(Items from a data source)
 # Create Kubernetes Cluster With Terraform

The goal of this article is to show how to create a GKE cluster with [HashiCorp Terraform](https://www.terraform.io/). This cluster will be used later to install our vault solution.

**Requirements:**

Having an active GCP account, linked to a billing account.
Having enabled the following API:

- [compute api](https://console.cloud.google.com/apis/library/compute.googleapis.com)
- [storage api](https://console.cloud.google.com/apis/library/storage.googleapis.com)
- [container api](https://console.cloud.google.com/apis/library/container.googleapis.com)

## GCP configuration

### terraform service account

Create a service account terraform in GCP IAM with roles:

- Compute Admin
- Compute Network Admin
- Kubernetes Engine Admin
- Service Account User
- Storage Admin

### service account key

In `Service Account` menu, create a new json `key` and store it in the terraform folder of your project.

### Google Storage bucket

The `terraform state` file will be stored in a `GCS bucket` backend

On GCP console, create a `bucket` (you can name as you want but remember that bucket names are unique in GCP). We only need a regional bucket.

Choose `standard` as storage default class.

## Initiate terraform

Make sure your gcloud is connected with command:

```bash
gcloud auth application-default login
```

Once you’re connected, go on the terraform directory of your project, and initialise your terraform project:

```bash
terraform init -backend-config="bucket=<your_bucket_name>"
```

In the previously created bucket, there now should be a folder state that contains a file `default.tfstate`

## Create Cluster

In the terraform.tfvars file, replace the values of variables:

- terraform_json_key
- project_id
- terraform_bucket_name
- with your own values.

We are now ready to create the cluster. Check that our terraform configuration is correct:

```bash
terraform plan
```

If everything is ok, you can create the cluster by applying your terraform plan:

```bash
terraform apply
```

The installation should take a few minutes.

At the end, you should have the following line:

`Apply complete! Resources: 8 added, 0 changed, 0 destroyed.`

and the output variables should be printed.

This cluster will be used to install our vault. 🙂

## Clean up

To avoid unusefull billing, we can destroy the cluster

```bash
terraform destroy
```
==
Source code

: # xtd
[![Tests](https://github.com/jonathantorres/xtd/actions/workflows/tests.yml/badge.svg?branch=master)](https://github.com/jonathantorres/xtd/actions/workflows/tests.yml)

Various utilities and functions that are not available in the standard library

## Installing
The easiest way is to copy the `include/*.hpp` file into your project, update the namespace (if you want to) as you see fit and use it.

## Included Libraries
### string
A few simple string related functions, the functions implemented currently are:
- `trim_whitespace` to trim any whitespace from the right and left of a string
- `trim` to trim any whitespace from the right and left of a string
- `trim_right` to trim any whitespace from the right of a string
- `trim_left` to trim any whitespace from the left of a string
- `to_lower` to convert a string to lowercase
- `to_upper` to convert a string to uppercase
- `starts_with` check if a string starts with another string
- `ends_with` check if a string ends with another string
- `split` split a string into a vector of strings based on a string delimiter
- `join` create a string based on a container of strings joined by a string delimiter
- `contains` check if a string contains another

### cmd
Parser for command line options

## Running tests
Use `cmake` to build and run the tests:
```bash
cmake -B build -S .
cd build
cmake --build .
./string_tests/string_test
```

* _Action item_: Every line above in which the word "backend" is present must be copied into the answer.

* _Solved problem_:
The `terraform state` file will be stored in a `GCS bucket` backend
terraform init -backend-config="bucket=<your_bucket_name>"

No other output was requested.